Some foods can only be had in their far away, native lands, prepared by the experienced hands of wizened old cooks: mopani worms in Zimbabwe, or live monkey brain near the Temple of Doom, where Indiana Jones went with Steven Spielberg's wife and that cute Asian kid.

Just as you won't find a great pastrami in a diner with a ten page menu, one must seek out a specialist for great Peking duck. For me, that means driving far beyond the backwaters of Orange County and into San Gabriel Province, practically annexed by the greatest concentration of Chinese peoples outside of Asia.

In this mighty valley once roamed the American outpost of a legendary Beijing duck house called Quaanjude, which sadly closed down several years ago. Picking up the mantle is a relative newcomer: Lu Din Gee Cafe, where seven of us gathered recently for a duck feast.

Some places, like Empress Seafood will bring out a whole roasted duck, head and all, and make a show of carving it tableside. LDG carves the bird in the kitchen, and only serves the breast meat and the crispy skin in the first course. The legs and other parts are served in a later soup course. Tasting of roasted duck, the soup here is very good. Whoever said duck soup is easy never made a good one.


The skin and breast meat arrives at the table accompanied by thin flour pancakes, a salty black bean paste called tian mian jiang, and a plate of julienned scallion and cucumber. Some places serve a fluffy white steamed bun instead of the thin pancake. I prefer this more traditional form. The pancake is smeared lightly with bean paste, then wrapped around pieces of skin and meat, proving that the Chinese also invented burritos. The best part: tasting like duck chicharron, the perfectly roasted skin gave up what little duck fat remained and reminded me how much better I like duck than, say, turkey, or chicken.

Note to self: learn how to roast a halfway presentable duck by next Thanksgiving.

A perfect Peking duck is the culinary equivalent of simultaneously juggling a bowling ball, a chainsaw, and a wet paintbrush: a balance of conflicting requirements. The prized, crispy skin must be defatted sufficiently, yet the meat below should be greaseless. A humid oven initially helps to defat, but later inhibits crisping. The breast meat cooks faster than the leg meat, meaning the breast will be dry when the thigh is perfect.

Involving air compressors, plenty of refrigerator space, and a few days of preparation, Peking duck is difficult to pull off well at home. If you care to try, click here to find out more.
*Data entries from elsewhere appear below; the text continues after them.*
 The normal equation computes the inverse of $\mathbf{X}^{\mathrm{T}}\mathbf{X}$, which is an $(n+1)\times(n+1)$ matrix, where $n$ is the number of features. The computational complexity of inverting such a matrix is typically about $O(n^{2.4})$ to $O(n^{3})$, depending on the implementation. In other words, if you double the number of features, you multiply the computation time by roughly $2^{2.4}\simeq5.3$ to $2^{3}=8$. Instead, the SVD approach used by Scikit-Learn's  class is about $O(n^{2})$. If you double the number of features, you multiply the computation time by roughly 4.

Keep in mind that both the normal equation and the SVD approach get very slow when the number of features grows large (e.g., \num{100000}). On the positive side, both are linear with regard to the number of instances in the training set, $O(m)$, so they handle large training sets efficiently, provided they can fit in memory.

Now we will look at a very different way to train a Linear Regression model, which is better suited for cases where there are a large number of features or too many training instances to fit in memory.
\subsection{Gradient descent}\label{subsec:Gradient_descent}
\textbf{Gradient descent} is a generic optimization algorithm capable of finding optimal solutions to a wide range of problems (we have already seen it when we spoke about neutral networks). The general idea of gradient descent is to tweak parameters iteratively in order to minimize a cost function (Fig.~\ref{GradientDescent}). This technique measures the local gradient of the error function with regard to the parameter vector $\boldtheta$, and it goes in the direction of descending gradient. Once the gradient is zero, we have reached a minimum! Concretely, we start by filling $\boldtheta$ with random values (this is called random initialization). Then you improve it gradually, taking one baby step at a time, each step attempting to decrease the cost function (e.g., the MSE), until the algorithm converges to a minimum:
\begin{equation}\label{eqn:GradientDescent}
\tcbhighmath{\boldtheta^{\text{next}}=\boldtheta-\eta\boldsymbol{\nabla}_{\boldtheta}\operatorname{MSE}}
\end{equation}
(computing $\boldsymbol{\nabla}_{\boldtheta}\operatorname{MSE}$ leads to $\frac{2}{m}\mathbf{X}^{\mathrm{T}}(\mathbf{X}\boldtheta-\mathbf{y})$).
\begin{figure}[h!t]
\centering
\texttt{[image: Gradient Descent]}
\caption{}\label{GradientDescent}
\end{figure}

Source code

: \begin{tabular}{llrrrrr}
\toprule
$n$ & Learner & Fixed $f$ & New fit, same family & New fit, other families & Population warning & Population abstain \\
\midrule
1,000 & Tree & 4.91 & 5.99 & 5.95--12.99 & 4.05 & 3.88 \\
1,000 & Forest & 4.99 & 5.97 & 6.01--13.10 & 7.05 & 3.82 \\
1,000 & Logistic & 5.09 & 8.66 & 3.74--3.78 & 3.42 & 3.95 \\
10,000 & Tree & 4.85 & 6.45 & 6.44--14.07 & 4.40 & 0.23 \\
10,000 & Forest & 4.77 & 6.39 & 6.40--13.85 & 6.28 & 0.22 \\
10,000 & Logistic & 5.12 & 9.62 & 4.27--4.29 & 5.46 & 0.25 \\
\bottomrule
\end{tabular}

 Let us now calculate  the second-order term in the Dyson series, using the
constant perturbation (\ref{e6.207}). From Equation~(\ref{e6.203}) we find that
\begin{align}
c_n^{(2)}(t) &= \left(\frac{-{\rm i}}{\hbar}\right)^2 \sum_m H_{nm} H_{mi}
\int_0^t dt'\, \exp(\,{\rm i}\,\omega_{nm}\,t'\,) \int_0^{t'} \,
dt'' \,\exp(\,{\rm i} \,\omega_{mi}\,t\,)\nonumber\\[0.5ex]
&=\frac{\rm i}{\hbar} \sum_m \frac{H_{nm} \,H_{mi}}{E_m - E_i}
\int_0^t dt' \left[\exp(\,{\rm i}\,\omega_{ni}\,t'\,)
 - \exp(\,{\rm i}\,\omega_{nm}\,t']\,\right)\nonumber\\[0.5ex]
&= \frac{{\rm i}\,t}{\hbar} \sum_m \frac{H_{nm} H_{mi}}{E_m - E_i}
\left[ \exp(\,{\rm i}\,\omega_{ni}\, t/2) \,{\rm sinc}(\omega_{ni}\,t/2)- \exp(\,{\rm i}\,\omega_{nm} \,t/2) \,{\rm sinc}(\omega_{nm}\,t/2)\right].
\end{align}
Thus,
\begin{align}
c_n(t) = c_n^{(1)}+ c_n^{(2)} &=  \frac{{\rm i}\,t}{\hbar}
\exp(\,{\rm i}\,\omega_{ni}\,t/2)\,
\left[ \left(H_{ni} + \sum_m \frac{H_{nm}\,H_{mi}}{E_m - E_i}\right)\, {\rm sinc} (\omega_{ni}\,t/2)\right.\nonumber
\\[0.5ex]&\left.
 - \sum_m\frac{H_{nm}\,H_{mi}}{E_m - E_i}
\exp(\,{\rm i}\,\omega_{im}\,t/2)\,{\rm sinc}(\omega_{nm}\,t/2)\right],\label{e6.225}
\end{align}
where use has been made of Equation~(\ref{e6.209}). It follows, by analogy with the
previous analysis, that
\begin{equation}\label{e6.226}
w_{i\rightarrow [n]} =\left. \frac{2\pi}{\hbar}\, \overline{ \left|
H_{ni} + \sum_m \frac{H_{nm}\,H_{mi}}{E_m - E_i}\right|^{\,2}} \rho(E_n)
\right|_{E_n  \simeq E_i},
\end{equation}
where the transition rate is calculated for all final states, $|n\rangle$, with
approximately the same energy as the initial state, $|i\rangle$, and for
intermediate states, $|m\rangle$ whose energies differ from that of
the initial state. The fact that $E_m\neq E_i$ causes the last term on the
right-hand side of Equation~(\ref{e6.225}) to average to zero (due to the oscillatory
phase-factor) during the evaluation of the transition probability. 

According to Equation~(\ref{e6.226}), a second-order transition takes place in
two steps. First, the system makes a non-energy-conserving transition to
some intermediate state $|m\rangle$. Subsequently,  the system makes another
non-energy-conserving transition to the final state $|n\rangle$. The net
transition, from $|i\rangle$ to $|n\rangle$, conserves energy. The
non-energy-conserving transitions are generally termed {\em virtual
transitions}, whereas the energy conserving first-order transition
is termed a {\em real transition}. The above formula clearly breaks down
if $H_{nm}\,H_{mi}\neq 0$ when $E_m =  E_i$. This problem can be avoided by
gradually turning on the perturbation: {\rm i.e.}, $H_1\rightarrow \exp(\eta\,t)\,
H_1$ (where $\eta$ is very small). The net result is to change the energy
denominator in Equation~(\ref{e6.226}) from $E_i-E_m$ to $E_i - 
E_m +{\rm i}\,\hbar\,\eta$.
I can make one every day for the rest of my life and I won't ever pull one off as good as Lu Din Gee Cafe. Screw it - next Thanksgiving, we're going to a restaurant for duck, that's why they're there.


Dessert included a passionfruit jelly made with konjac. I saw the molds at IKEA!

A sweet dessert made of peas, something the Japanese would call yokan

Lu Din Gee Cafe
1039 E Valley Blvd
San Gabriel, CA
626-288-0588

1 Comments:

Anonymous Anonymous said...

Professor, thanks for the writeup. Does this cafe serve a stirfry course? Or is it duck chicharron wraps and duck soup only?